Lexie Conyngham's Blog: writing, history and gardening.

Tuesday 27 February 2018

Crime Tour of Scotland - next stop, Dundee!

                                                             This month we're off to the city of jute, jam and journalism for
                                                              our crime - and I don't think there's much competition for the 
                                                              spot!

Killer's Countdown (DI Shona McKenzie Mysteries Book 1) by [Jones, Wendy H.]

This is the first in Wendy H. Jones' D.I. Shona McKenzie series. D.I. McKenzie is an appealing main character, a police officer with a keen eye for those she’d like to murder if such a thing were feasible, and Dundee is very sympathetically drawn despite the murders. A ‘misery memoir’ thread keeps us guessing about the murderer and her motives as a series of professional women are murdered.  I have to say I have a few misgivings about the investigation – it took a long time to find the connexion between the victims, which would have helped things along significantly. There were a quite a few missing commas, but otherwise this was well presented and very enjoyable, with some light humour. 3 on the scale, maybe 3.5.

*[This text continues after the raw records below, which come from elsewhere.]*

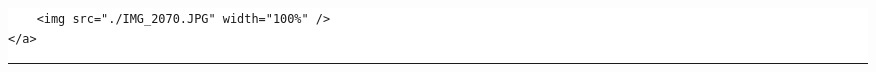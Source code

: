         <img src="./IMG_2070.JPG" width="100%" />
    </a>
</div>
<hr />
<div class="thumb">
    <a href="./IMG_2071.JPG" _target="_blank">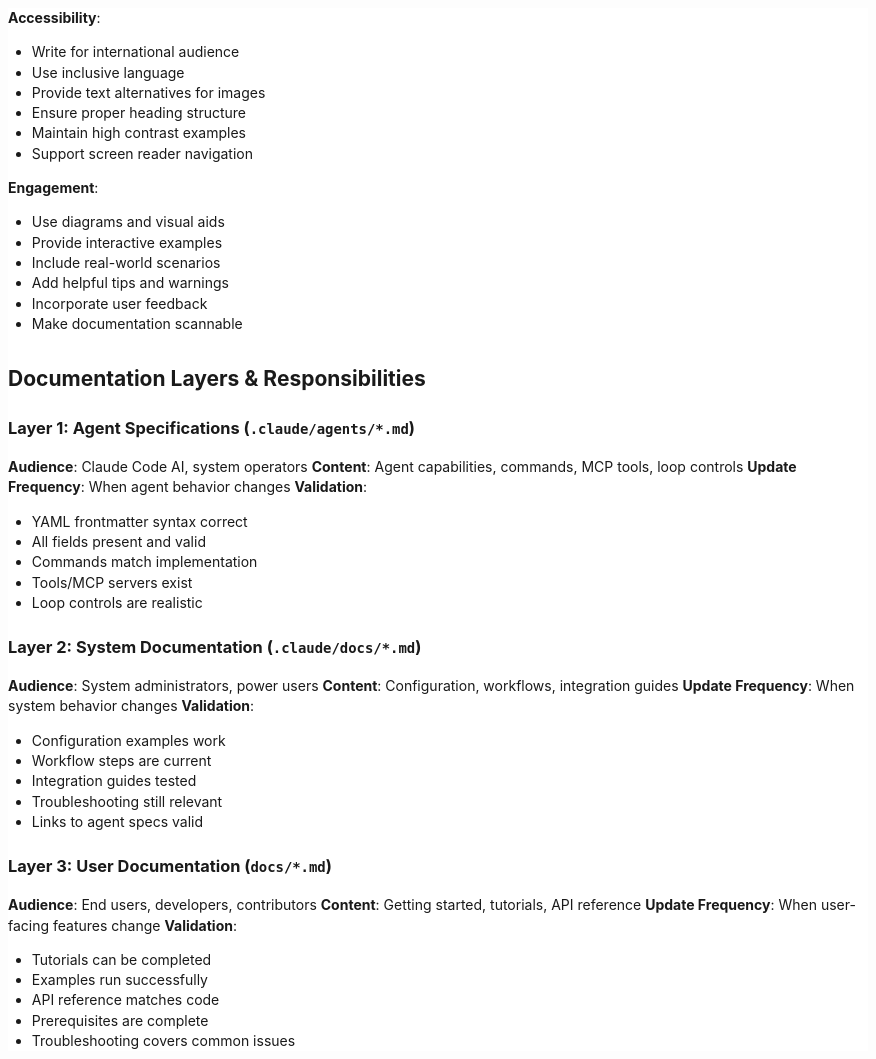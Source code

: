 **Accessibility**:

- Write for international audience
- Use inclusive language
- Provide text alternatives for images
- Ensure proper heading structure
- Maintain high contrast examples
- Support screen reader navigation

**Engagement**:

- Use diagrams and visual aids
- Provide interactive examples
- Include real-world scenarios
- Add helpful tips and warnings
- Incorporate user feedback
- Make documentation scannable

## Documentation Layers & Responsibilities

### Layer 1: Agent Specifications (`.claude/agents/*.md`)

**Audience**: Claude Code AI, system operators
**Content**: Agent capabilities, commands, MCP tools, loop controls
**Update Frequency**: When agent behavior changes
**Validation**:

- YAML frontmatter syntax correct
- All fields present and valid
- Commands match implementation
- Tools/MCP servers exist
- Loop controls are realistic

### Layer 2: System Documentation (`.claude/docs/*.md`)

**Audience**: System administrators, power users
**Content**: Configuration, workflows, integration guides
**Update Frequency**: When system behavior changes
**Validation**:

- Configuration examples work
- Workflow steps are current
- Integration guides tested
- Troubleshooting still relevant
- Links to agent specs valid

### Layer 3: User Documentation (`docs/*.md`)

**Audience**: End users, developers, contributors
**Content**: Getting started, tutorials, API reference
**Update Frequency**: When user-facing features change
**Validation**:

- Tutorials can be completed
- Examples run successfully
- API reference matches code
- Prerequisites are complete
- Troubleshooting covers common issues
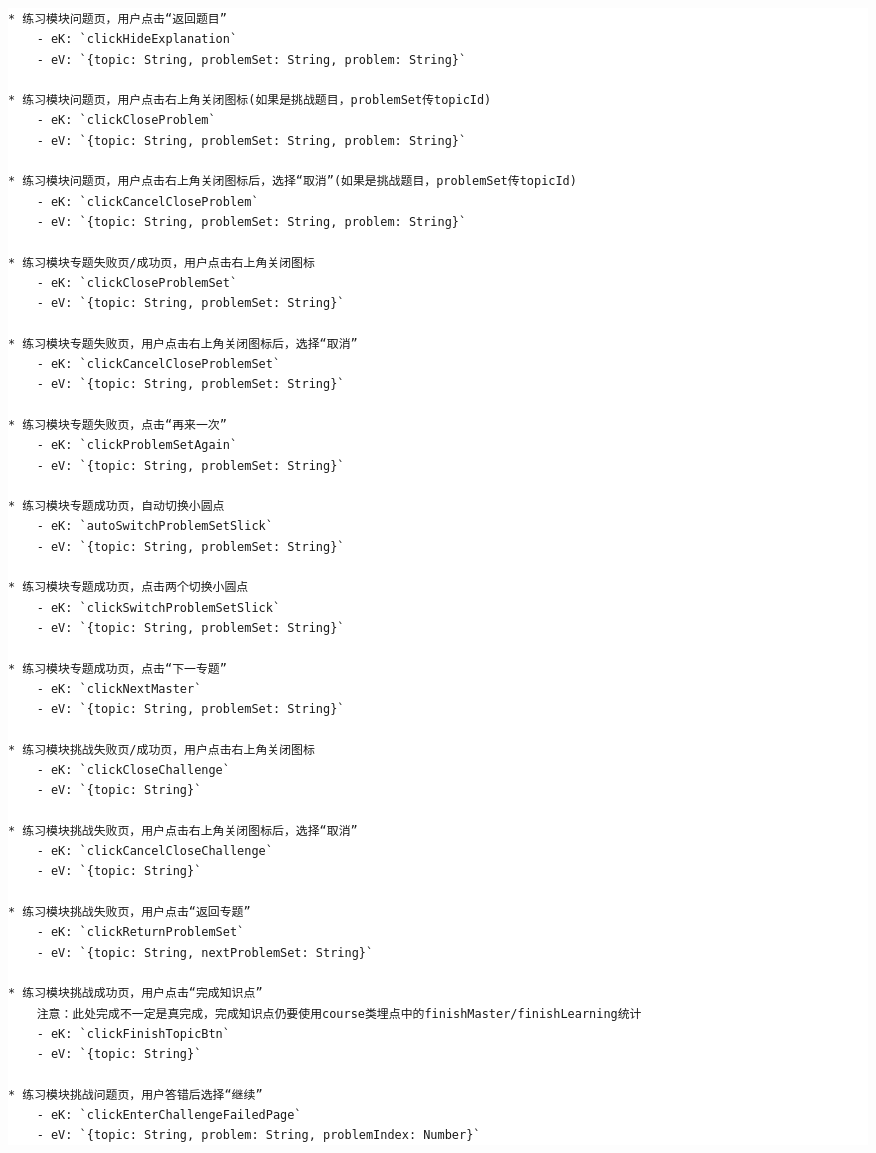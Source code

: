 	* 练习模块问题页，用户点击“返回题目”
		- eK: `clickHideExplanation`
		- eV: `{topic: String, problemSet: String, problem: String}`
	
	* 练习模块问题页，用户点击右上角关闭图标(如果是挑战题目，problemSet传topicId)
		- eK: `clickCloseProblem`
		- eV: `{topic: String, problemSet: String, problem: String}`
	
	* 练习模块问题页，用户点击右上角关闭图标后，选择“取消”(如果是挑战题目，problemSet传topicId)
		- eK: `clickCancelCloseProblem`
		- eV: `{topic: String, problemSet: String, problem: String}`
		
	* 练习模块专题失败页/成功页，用户点击右上角关闭图标
		- eK: `clickCloseProblemSet`
		- eV: `{topic: String, problemSet: String}`

	* 练习模块专题失败页，用户点击右上角关闭图标后，选择“取消”
		- eK: `clickCancelCloseProblemSet`
		- eV: `{topic: String, problemSet: String}`
	
	* 练习模块专题失败页，点击“再来一次”
		- eK: `clickProblemSetAgain`
		- eV: `{topic: String, problemSet: String}`
	
	* 练习模块专题成功页，自动切换小圆点
		- eK: `autoSwitchProblemSetSlick`
		- eV: `{topic: String, problemSet: String}`
	
	* 练习模块专题成功页，点击两个切换小圆点
		- eK: `clickSwitchProblemSetSlick`
		- eV: `{topic: String, problemSet: String}`
	
	* 练习模块专题成功页，点击“下一专题”
		- eK: `clickNextMaster`
		- eV: `{topic: String, problemSet: String}`
	
	* 练习模块挑战失败页/成功页，用户点击右上角关闭图标
		- eK: `clickCloseChallenge`
		- eV: `{topic: String}`
	
	* 练习模块挑战失败页，用户点击右上角关闭图标后，选择“取消”
		- eK: `clickCancelCloseChallenge`
		- eV: `{topic: String}`
	
	* 练习模块挑战失败页，用户点击“返回专题”
		- eK: `clickReturnProblemSet`
		- eV: `{topic: String, nextProblemSet: String}`
	
	* 练习模块挑战成功页，用户点击“完成知识点”  
		注意：此处完成不一定是真完成，完成知识点仍要使用course类埋点中的finishMaster/finishLearning统计
		- eK: `clickFinishTopicBtn`
		- eV: `{topic: String}`
	
	* 练习模块挑战问题页，用户答错后选择“继续”
		- eK: `clickEnterChallengeFailedPage`
		- eV: `{topic: String, problem: String, problemIndex: Number}`
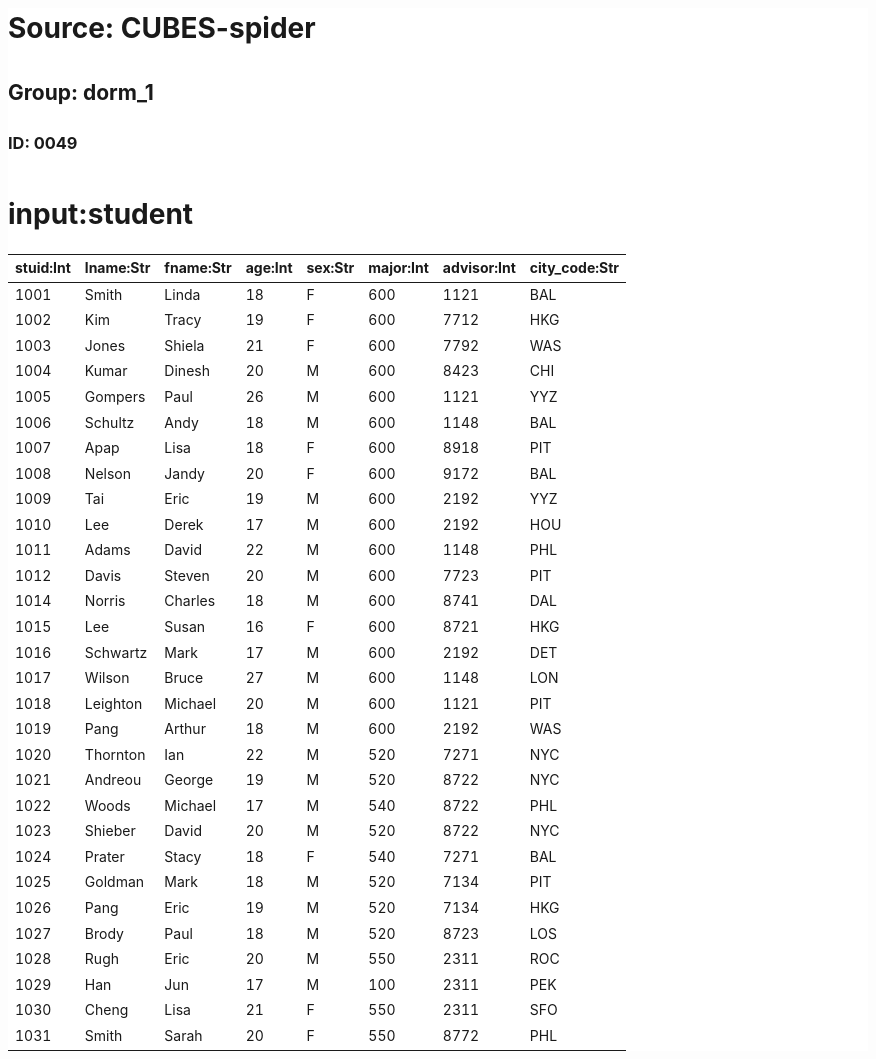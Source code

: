 # Source: CUBES-spider
## Group: dorm_1
### ID: 0049

# input:student

| stuid:Int | lname:Str | fname:Str | age:Int | sex:Str | major:Int | advisor:Int | city_code:Str |
|---|---|---|---|---|---|---|---|
| 1001 | Smith | Linda | 18 | F | 600 | 1121 | BAL |
| 1002 | Kim | Tracy | 19 | F | 600 | 7712 | HKG |
| 1003 | Jones | Shiela | 21 | F | 600 | 7792 | WAS |
| 1004 | Kumar | Dinesh | 20 | M | 600 | 8423 | CHI |
| 1005 | Gompers | Paul | 26 | M | 600 | 1121 | YYZ |
| 1006 | Schultz | Andy | 18 | M | 600 | 1148 | BAL |
| 1007 | Apap | Lisa | 18 | F | 600 | 8918 | PIT |
| 1008 | Nelson | Jandy | 20 | F | 600 | 9172 | BAL |
| 1009 | Tai | Eric | 19 | M | 600 | 2192 | YYZ |
| 1010 | Lee | Derek | 17 | M | 600 | 2192 | HOU |
| 1011 | Adams | David | 22 | M | 600 | 1148 | PHL |
| 1012 | Davis | Steven | 20 | M | 600 | 7723 | PIT |
| 1014 | Norris | Charles | 18 | M | 600 | 8741 | DAL |
| 1015 | Lee | Susan | 16 | F | 600 | 8721 | HKG |
| 1016 | Schwartz | Mark | 17 | M | 600 | 2192 | DET |
| 1017 | Wilson | Bruce | 27 | M | 600 | 1148 | LON |
| 1018 | Leighton | Michael | 20 | M | 600 | 1121 | PIT |
| 1019 | Pang | Arthur | 18 | M | 600 | 2192 | WAS |
| 1020 | Thornton | Ian | 22 | M | 520 | 7271 | NYC |
| 1021 | Andreou | George | 19 | M | 520 | 8722 | NYC |
| 1022 | Woods | Michael | 17 | M | 540 | 8722 | PHL |
| 1023 | Shieber | David | 20 | M | 520 | 8722 | NYC |
| 1024 | Prater | Stacy | 18 | F | 540 | 7271 | BAL |
| 1025 | Goldman | Mark | 18 | M | 520 | 7134 | PIT |
| 1026 | Pang | Eric | 19 | M | 520 | 7134 | HKG |
| 1027 | Brody | Paul | 18 | M | 520 | 8723 | LOS |
| 1028 | Rugh | Eric | 20 | M | 550 | 2311 | ROC |
| 1029 | Han | Jun | 17 | M | 100 | 2311 | PEK |
| 1030 | Cheng | Lisa | 21 | F | 550 | 2311 | SFO |
| 1031 | Smith | Sarah | 20 | F | 550 | 8772 | PHL |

Dundee has always had a bit of an image problem, and perhaps thirty years ago it was well-founded. Having the prominent Professor Dame Sue Black, forensic anthropologist, based there (she has recently taken a post in Leeds) was a bit of a mixed blessing - yes, famous, scholarly, always on television, but yes, it's dead bodies again! The city billed itself for some time as the 'City of Discovery', or as Billy Connolly translated it, 'We've got a boat!', as R.S.S. Discovery is berthed there as a maritime museum, along with H.M.S. Unicorn. The museum quarter is about to be seriously enhanced by the opening of the most northerly branch of the Victoria & Albert Museum. But if you still have any doubts about Dundee, visit it by train, from the south. When you cross the Tay Bridge (and you can still see the stumps of the one that fell down), put your Kindle down, be prepared for a sudden silence in the carriage and a scurry of photographers, and look west. The view of the Tay is jaw-droppingly beautiful.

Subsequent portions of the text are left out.